**Your goal:**
Where the line containing "- 💭 I’m interested" appears below, begin there and reproduce each line exactly through the last one, omitting pictures.

Saved entries
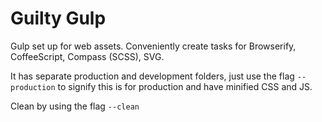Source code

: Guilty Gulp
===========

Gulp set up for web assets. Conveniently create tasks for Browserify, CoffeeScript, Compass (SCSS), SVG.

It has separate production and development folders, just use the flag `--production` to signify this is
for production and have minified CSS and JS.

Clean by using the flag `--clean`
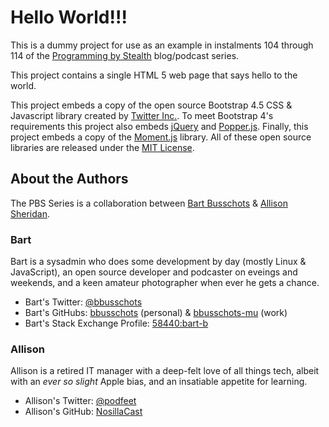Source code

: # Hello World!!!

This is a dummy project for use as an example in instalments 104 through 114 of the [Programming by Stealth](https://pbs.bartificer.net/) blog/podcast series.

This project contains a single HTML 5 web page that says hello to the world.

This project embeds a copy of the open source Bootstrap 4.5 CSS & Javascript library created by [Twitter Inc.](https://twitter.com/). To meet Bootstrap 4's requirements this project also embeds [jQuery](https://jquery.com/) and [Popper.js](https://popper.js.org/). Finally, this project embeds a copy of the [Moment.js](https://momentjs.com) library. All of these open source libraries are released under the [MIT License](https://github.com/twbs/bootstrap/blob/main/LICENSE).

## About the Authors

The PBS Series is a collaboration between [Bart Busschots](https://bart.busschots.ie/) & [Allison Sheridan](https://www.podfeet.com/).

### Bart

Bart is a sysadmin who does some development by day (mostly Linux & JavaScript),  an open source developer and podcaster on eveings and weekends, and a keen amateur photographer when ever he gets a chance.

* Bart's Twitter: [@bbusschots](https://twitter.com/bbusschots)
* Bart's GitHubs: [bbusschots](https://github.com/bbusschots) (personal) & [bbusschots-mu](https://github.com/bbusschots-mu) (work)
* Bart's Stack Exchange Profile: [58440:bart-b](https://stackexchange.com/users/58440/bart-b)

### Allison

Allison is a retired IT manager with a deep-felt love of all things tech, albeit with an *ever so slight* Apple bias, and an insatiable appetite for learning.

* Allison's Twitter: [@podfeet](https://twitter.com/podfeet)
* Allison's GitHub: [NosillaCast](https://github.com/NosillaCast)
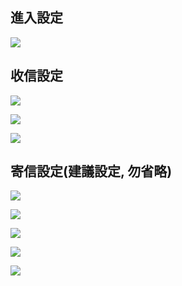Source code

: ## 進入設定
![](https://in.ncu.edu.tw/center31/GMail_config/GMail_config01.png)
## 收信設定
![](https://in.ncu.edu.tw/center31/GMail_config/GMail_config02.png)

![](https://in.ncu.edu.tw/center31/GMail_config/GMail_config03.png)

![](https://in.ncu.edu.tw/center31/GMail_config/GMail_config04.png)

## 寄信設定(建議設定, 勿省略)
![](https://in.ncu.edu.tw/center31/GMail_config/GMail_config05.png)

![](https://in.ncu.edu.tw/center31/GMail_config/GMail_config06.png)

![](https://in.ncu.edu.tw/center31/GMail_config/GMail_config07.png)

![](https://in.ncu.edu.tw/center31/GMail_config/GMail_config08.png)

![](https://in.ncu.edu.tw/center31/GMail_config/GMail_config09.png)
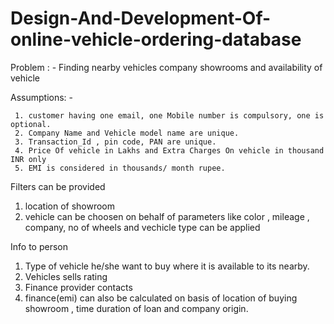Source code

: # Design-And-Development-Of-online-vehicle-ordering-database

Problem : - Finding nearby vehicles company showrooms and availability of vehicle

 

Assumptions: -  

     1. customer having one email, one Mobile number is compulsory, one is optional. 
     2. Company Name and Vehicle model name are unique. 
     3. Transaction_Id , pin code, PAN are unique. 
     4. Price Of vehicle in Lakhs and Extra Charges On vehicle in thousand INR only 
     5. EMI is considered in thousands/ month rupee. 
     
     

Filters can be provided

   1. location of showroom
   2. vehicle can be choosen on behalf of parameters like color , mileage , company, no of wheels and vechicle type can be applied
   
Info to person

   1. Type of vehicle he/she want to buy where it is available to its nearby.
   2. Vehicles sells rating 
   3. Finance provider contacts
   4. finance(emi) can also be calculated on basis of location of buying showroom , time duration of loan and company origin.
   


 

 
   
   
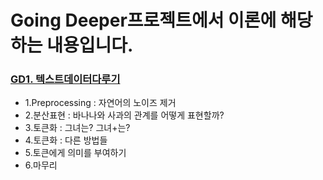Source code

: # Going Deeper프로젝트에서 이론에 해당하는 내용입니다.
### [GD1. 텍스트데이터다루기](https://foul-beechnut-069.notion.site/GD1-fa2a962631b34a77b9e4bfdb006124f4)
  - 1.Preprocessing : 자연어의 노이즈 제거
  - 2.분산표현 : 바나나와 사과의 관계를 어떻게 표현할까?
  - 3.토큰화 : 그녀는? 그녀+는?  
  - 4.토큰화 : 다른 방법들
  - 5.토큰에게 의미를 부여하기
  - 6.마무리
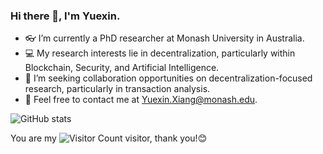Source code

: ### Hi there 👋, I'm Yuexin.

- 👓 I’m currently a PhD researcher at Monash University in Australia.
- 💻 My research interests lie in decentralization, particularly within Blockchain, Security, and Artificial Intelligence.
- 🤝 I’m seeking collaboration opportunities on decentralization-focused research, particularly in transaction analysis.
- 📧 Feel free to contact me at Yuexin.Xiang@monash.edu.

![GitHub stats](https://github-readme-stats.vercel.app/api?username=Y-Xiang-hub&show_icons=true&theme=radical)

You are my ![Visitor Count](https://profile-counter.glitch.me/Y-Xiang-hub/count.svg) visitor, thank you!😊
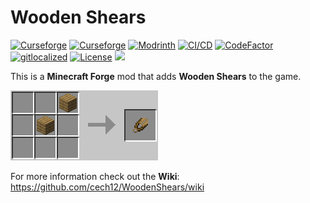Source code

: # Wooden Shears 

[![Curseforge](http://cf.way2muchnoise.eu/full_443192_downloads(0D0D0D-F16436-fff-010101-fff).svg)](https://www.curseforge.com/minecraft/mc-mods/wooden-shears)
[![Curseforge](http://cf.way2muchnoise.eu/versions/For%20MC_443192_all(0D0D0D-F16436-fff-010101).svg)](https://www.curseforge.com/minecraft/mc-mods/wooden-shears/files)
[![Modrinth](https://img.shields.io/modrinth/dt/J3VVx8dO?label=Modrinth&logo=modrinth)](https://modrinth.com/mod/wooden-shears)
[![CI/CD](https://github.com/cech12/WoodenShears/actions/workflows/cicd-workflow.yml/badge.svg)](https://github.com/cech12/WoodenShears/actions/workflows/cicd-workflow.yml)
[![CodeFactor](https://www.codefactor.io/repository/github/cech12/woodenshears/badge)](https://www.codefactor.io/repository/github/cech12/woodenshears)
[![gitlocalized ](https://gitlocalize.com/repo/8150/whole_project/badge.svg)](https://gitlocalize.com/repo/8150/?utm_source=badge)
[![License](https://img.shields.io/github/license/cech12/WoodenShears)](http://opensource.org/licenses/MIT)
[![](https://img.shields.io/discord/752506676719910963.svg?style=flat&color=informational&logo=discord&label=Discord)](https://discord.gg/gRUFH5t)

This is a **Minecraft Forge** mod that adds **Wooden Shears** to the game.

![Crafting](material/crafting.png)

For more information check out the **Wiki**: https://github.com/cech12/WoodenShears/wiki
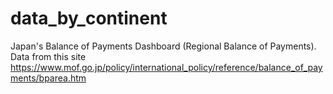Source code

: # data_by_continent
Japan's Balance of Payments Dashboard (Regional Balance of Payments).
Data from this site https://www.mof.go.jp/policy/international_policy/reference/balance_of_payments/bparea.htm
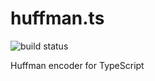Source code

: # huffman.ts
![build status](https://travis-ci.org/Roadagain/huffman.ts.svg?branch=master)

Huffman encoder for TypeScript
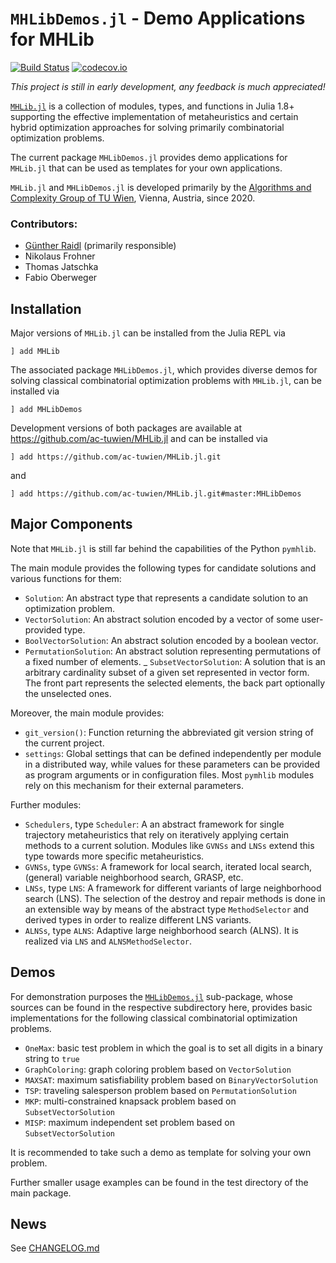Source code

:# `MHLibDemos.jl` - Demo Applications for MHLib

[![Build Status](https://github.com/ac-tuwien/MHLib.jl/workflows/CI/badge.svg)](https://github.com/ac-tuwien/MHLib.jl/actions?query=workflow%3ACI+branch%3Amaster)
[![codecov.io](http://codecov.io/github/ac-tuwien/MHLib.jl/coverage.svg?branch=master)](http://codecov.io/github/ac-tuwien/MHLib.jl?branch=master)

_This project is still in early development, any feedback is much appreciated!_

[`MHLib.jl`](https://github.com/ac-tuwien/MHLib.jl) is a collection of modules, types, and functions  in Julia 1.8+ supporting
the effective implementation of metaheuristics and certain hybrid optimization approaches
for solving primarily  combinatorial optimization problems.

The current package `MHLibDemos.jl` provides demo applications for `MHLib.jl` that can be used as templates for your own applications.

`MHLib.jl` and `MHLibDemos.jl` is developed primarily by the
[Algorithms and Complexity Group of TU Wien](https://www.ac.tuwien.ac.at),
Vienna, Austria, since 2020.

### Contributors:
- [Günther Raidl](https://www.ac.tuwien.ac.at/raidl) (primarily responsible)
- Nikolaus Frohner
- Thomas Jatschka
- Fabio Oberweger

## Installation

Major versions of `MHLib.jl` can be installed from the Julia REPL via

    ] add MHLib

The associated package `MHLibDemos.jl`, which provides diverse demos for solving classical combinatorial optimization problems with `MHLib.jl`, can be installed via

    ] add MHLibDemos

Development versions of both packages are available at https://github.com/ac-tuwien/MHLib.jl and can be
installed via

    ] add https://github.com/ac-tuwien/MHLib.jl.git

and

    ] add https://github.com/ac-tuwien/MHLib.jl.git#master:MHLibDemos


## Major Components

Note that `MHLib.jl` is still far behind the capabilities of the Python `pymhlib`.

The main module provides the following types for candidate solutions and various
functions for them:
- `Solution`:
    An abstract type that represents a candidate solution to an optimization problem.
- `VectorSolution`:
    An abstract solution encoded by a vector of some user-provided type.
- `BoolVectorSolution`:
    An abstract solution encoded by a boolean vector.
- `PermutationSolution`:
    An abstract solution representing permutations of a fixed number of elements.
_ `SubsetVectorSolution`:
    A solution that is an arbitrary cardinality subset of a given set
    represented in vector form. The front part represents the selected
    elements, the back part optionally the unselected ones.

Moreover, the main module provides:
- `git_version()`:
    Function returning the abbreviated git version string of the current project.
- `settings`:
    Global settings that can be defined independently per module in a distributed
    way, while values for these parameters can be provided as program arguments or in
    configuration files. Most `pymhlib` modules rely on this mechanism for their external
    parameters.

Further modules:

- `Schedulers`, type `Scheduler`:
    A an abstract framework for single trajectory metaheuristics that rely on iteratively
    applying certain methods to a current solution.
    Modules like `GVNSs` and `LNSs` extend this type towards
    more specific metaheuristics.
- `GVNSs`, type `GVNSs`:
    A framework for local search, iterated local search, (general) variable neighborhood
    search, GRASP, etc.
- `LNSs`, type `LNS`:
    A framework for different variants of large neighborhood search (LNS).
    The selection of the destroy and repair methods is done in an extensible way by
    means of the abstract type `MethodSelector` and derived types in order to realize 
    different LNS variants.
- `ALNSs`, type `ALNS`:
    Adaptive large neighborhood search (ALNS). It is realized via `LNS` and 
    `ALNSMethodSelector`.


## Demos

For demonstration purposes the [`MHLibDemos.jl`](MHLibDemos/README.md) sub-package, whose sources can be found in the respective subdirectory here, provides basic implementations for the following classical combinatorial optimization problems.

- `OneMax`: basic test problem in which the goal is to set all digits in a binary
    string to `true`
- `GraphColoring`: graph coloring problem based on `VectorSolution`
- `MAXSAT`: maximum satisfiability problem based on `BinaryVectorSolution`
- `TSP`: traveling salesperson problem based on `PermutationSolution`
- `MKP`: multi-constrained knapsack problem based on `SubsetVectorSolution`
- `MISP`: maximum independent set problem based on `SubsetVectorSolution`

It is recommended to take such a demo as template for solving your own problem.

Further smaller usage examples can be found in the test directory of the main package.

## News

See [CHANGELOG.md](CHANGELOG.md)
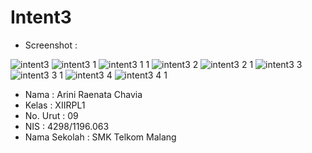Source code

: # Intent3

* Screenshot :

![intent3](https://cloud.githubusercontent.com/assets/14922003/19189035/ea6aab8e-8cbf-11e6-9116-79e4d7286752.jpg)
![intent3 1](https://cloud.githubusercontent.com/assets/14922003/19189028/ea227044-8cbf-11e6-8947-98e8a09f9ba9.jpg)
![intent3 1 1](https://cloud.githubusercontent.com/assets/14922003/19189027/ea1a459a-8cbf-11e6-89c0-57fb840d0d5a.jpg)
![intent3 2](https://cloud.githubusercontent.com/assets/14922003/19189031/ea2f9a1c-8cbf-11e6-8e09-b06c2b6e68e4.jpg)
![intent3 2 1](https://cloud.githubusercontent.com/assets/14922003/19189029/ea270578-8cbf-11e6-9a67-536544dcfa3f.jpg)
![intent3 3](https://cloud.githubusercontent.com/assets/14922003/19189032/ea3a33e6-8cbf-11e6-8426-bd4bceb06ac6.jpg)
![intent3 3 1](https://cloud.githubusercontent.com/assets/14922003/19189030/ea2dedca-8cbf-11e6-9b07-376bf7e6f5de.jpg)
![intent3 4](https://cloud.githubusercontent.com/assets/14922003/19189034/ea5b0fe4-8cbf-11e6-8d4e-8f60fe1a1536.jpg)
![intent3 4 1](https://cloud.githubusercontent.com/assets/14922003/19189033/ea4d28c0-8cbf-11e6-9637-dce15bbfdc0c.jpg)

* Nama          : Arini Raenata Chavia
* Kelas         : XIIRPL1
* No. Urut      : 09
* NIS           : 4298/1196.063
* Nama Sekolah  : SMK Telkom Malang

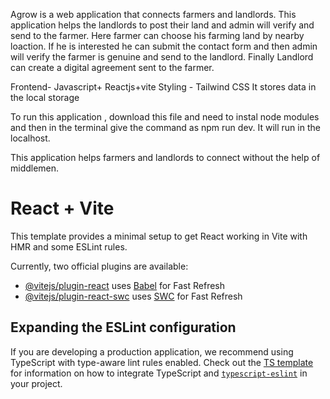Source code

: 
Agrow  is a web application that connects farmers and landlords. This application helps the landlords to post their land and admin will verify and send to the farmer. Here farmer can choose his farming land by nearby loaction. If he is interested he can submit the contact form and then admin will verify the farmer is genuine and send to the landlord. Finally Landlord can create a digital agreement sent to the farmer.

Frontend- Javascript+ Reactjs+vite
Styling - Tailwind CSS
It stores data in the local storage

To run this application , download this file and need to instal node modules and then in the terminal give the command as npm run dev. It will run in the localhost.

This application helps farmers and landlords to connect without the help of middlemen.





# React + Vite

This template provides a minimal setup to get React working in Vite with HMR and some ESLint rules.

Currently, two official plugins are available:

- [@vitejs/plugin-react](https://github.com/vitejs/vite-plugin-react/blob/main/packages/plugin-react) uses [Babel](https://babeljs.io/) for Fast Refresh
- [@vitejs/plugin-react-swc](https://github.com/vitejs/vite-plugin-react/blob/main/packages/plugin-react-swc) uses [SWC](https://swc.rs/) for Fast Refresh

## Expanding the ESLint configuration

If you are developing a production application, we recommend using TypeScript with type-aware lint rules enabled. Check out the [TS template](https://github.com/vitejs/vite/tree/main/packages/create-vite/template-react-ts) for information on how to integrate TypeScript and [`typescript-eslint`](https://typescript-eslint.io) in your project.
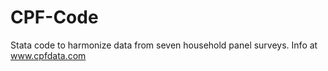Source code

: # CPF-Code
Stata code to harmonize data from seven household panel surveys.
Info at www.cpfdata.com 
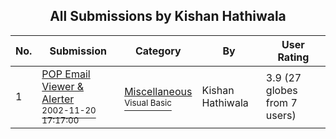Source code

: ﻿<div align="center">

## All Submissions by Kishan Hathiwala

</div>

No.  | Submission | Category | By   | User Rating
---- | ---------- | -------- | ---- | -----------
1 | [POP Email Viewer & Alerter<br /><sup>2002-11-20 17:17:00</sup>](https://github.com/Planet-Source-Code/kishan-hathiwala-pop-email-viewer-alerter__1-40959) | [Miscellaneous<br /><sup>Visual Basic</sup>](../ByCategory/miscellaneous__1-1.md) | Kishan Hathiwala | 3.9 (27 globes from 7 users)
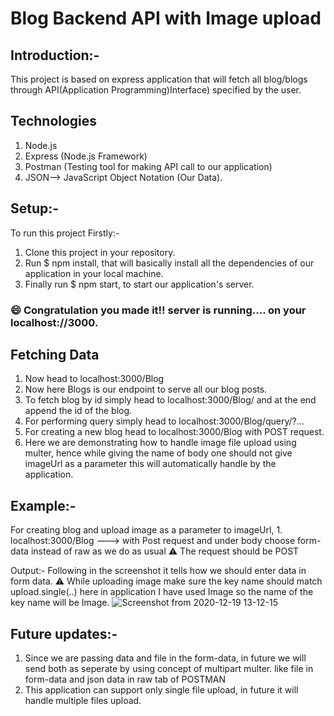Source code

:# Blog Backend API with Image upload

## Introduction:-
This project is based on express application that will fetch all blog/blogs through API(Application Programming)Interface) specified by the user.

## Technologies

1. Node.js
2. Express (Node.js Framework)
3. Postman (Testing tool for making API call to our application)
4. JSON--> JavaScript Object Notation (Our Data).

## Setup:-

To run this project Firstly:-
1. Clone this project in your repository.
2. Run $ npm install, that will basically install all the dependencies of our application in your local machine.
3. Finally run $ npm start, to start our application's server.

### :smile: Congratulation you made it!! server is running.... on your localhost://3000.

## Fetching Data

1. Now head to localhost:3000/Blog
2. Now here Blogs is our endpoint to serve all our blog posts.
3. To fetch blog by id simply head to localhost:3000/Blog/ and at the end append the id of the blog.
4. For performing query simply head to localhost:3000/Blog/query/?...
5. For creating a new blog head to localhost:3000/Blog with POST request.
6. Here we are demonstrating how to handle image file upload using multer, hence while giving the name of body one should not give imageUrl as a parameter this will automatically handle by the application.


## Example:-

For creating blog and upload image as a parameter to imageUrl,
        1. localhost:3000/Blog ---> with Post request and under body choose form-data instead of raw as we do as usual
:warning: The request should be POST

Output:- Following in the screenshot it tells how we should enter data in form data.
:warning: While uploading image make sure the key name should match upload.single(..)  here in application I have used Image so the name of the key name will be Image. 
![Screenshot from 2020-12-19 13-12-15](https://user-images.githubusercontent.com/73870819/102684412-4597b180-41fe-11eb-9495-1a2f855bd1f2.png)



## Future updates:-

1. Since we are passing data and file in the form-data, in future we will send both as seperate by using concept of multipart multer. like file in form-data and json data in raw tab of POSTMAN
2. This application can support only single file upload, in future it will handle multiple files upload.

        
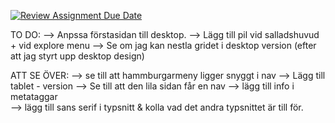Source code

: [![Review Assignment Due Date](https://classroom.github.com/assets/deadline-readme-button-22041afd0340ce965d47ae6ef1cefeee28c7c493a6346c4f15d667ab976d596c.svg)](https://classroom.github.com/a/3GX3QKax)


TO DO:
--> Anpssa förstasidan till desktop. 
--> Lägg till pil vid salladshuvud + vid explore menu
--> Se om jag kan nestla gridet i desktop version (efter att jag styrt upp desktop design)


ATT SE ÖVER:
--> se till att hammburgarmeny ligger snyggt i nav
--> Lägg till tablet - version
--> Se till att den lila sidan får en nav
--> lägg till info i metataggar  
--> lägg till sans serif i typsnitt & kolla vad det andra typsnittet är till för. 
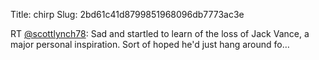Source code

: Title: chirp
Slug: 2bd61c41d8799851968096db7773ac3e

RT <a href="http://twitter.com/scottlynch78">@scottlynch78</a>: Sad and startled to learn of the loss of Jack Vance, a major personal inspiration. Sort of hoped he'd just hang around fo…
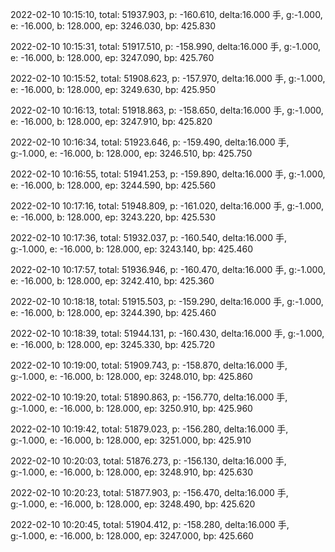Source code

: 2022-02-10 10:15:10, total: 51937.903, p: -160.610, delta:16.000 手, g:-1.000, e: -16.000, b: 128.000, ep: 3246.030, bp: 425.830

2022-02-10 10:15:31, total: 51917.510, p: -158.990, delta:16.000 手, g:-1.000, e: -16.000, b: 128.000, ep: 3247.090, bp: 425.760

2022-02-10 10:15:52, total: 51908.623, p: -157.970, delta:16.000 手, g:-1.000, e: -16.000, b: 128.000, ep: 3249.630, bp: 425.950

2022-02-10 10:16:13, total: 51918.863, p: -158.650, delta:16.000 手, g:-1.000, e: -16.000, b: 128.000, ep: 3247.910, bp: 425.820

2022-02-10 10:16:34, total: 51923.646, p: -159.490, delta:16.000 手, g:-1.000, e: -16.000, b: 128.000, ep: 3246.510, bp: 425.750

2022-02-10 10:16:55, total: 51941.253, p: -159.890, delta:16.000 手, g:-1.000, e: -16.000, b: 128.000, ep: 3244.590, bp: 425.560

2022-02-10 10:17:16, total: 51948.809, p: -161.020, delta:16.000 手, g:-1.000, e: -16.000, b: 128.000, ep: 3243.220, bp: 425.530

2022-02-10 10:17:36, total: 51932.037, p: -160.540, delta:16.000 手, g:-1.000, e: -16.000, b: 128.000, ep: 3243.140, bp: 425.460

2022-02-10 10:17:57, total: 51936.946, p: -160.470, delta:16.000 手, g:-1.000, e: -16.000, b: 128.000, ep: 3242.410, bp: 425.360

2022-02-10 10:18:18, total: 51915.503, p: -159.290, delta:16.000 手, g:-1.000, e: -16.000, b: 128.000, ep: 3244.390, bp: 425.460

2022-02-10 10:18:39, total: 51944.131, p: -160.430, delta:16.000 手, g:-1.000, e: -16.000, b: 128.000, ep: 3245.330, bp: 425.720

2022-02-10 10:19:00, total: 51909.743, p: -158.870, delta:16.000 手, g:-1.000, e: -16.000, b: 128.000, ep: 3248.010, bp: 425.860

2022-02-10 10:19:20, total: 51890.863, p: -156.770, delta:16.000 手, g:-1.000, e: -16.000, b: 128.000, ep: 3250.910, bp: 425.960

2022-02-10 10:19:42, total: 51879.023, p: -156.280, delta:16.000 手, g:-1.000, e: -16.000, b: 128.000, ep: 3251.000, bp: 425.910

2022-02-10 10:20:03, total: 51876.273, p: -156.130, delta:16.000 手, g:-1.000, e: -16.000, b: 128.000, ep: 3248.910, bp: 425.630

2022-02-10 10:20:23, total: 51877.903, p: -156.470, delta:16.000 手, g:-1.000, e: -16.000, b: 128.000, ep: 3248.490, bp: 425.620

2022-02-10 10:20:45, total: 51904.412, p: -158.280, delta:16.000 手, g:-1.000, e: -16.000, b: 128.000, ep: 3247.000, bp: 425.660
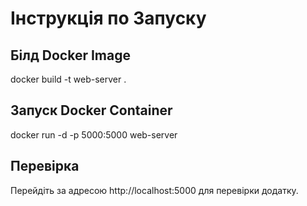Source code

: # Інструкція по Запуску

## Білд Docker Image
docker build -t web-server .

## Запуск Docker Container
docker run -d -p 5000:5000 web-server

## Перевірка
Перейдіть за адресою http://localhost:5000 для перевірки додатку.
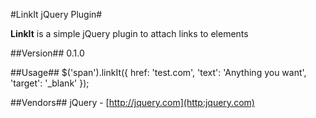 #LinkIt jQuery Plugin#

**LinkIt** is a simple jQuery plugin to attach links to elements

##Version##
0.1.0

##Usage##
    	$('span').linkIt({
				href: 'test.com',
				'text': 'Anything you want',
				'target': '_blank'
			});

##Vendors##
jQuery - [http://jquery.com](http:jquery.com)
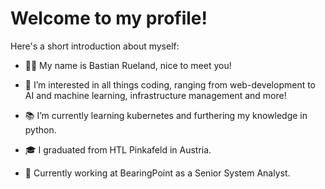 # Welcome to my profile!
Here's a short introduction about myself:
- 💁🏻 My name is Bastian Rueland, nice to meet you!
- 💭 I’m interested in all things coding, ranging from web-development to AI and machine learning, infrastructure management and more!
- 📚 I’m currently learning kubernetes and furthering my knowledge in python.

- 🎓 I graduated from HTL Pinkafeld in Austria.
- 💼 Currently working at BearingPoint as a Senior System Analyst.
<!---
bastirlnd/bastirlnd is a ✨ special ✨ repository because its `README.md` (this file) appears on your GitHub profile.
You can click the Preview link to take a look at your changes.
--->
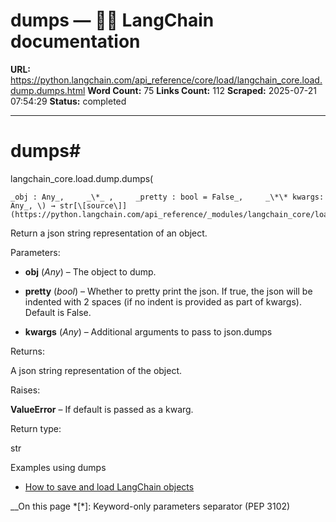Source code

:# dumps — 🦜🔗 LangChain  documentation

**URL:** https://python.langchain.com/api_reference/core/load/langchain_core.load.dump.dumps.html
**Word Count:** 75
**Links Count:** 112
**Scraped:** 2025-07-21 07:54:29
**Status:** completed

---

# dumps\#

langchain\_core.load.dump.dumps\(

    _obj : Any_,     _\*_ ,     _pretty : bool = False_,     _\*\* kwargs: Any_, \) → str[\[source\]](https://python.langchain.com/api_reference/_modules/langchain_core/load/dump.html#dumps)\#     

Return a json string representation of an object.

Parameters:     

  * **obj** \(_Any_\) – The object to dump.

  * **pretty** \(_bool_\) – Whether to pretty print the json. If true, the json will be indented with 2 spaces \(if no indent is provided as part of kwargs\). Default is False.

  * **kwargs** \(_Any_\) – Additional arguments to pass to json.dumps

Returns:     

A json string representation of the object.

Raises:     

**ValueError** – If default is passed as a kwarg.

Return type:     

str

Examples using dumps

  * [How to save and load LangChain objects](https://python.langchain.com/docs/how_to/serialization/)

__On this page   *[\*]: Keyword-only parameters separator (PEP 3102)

**Reply to the exercise:**
- 💭 I’m interested in all things coding, ranging from web-development to AI and machine learning, infrastructure management and more!
- 📚 I’m currently learning kubernetes and furthering my knowledge in python.

- 🎓 I graduated from HTL Pinkafeld in Austria.
- 💼 Currently working at BearingPoint as a Senior System Analyst.
<!---
bastirlnd/bastirlnd is a ✨ special ✨ repository because its `README.md` (this file) appears on your GitHub profile.
You can click the Preview link to take a look at your changes.
--->
Source code

:# dumps — 🦜🔗 LangChain  documentation

**URL:** https://python.langchain.com/api_reference/core/load/langchain_core.load.dump.dumps.html
**Word Count:** 75
**Links Count:** 112
**Scraped:** 2025-07-21 07:54:29
**Status:** completed

---

# dumps\#

langchain\_core.load.dump.dumps\(

    _obj : Any_,     _\*_ ,     _pretty : bool = False_,     _\*\* kwargs: Any_, \) → str[\[source\]](https://python.langchain.com/api_reference/_modules/langchain_core/load/dump.html#dumps)\#     

Return a json string representation of an object.

Parameters:     

  * **obj** \(_Any_\) – The object to dump.

  * **pretty** \(_bool_\) – Whether to pretty print the json. If true, the json will be indented with 2 spaces \(if no indent is provided as part of kwargs\). Default is False.

  * **kwargs** \(_Any_\) – Additional arguments to pass to json.dumps

Returns:     

A json string representation of the object.

Raises:     

**ValueError** – If default is passed as a kwarg.

Return type:     

str

Examples using dumps

  * [How to save and load LangChain objects](https://python.langchain.com/docs/how_to/serialization/)

__On this page   *[\*]: Keyword-only parameters separator (PEP 3102)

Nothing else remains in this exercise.